Baseline scores for context were favourable (Figure 1c and extended data file 4³¹), which signaled good alignment between culture, leadership, systems, policies, and strategic priorities at local, organisational, and national levels in Singapore. To maintain alignment, facilitators used implementation strategies such as identifying champions at various levels, engaging with executive/advisory boards (for clinical governance, resource allocation, accountability reporting), and developing partnerships (for CCF@EXPO operations or research). Favourable scores for context were maintained at the 100^th day (Figure 1c and extended data file 4³¹).

Facilitation featured strongly as an implementation strategy that ensured success. The findings of the assessment indicate that these are seasoned/expert facilitators (extended data file 5³¹). Facilitators used various communication techniques and channels (formal and informal means) to engage, involve, inform, update, encourage, acknowledge, gather support, and celebrate wins/milestones with staff and senior stakeholders (extended data files 3 and 6³¹). A ‘flat organisational structure’ was intentionally adopted to enable open communication and ease of access to facilitators. This non-hierarchical structure was important and necessary for encouraging a constant flow of ground-up innovations and initiatives, especially as few in the team were experts in managing COVID-19 patients.

Importantly, facilitators were given authority, autonomy, support, and resources to implement the CCF@EXPO IPC innovation. Facilitators displayed desirable attributes (16/18, 89%), performed essential tasks (11/13, 85%), and demonstrated a diverse range of required skill sets (14/15, 93%). Facilitators were skilled in addressing task, team, and individual needs (Table 2), and were able to iteratively move through the four phases of facilitation articulated in the i-PARIHS framework: (a) clarify and engage (identify the problem, get the right people together); (b) assess and measure (appraise the evidence, consider recipients and context); (c) action and implementation (use rapid PDSA cycles); and (d) review and share (audit/re-audit, timely feedback, sustain, spread).¹⁹ Apart from working with staff on the ground, facilitators actively engaged SingHealth organisational stakeholders and decision-makers at the National/Ministry level. Facilitators focused on goals, thus acted as translators and bridges across professional, semantic, syntactic, and pragmatic boundaries.

Table 2. Staff feedback regarding infection prevention and control at early and later timepoints of the implementation.

CCF@EXPO: Community care facility repurposed from the Singapore exhibition centre; EXPO: Refers to the Singapore exhibition centre; PPE: Personal protective equipment.
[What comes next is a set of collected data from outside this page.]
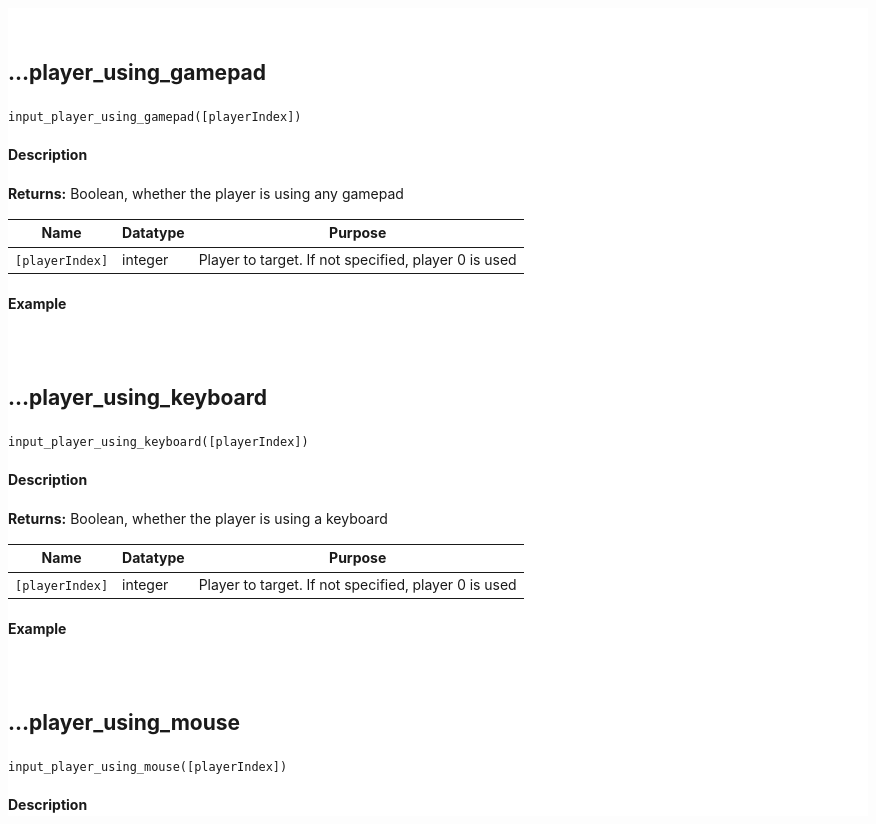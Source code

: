 

&nbsp;

## …player_using_gamepad

`input_player_using_gamepad([playerIndex])`



#### **Description**

**Returns:** Boolean, whether the player is using any gamepad

|Name           |Datatype|Purpose                                              |
|---------------|--------|-----------------------------------------------------|
|`[playerIndex]`|integer |Player to target. If not specified, player 0 is used |

#### **Example**

```gml

```



&nbsp;

## …player_using_keyboard

`input_player_using_keyboard([playerIndex])`



#### **Description**

**Returns:** Boolean, whether the player is using a keyboard

|Name           |Datatype|Purpose                                              |
|---------------|--------|-----------------------------------------------------|
|`[playerIndex]`|integer |Player to target. If not specified, player 0 is used |

#### **Example**

```gml

```



&nbsp;

## …player_using_mouse

`input_player_using_mouse([playerIndex])`



#### **Description**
Timepoint	Representative comments
Pre-deployment and/or early in the implementation	Is our PPE adequate to protect us? [I don’t want to] bring [the] virus home.
	[I’m concerned about] staff getting tired and risking safety.
	[I’m concerned about] mental fatigue.
	Encouragement […] will be most helpful too. Many colleagues are trying hard (putting [in their] best efforts out of [their] comfort zone) to handle the ambiguities, fluidities and tasks that they are not familiar with.... (e.g. optometrist in operations role).
	After our EXPO duties, [can] we … just return to work [referring to base hospital] immediately the next day? … what if [we] carry the virus and spread to … co-workers or patients?
End of deployment: When surveyed about the two best things regarding the SingHealth CCF@EXPO experience comments about teamwork, camaraderie, and staff safety were dominant.	Teamwork and responsiveness of the team.
	The people, the culture.
	Feeling of being safe. Camaraderie.
	Camaraderie and food!
	Teamwork and motivation.
	Equality across all disciplines, positive encouragement.
	Ensure [d] my safety and well-being is [sic] well taken care [of] in high risk area. … Infection control staff were on standby to make sure we do our [PPE] donning and doffing without breaching infection control measures.
End of deployment: When surveyed about two things that could have been done better, comments about work processes and practices were dominant.	More interprofessional practice.
	Contingency planning for various scenarios from the start.
	Too many stakeholders from different organisations. [..] I know it can’t really be helped but certain work processes can be optimised without having to go through so many stakeholders. Miscommunication can happen quite easily as messages are passed on from one stakeholder to the next, though not an uncommon phenomenon in teaming.

Discussion

The SingHealth CCF@EXPO required rapid planning and set-up to deliver healthcare to >3000 COVID-19 patients. Clinician facilitators worked closely with experts in IPC to design a tightly woven set of strategies to overcome contextual challenges to ensure staff safety while delivering high quality patient care. To actualize the goal of zero transmission of COVID-19 to staff, the following principles were used as a basis for the planning, set-up, and operations of CCF@EXPO: (a) reduce opportunities for transmission by minimizing staff dwell time in patient areas; (b) reduce risks of transmission by ensuring that physical infrastructure, environmental cleaning, workflows and practices support IPC; (c) enhance staff protection by ensuring staff competency and adherence to correct PPE use; and (d) constant monitoring via audit and feedback mechanisms to quickly identify emerging issues that threaten staff or patient safety. We reflected these principles in the ‘characteristics of the innovation’ construct within the i-PARIHS framework.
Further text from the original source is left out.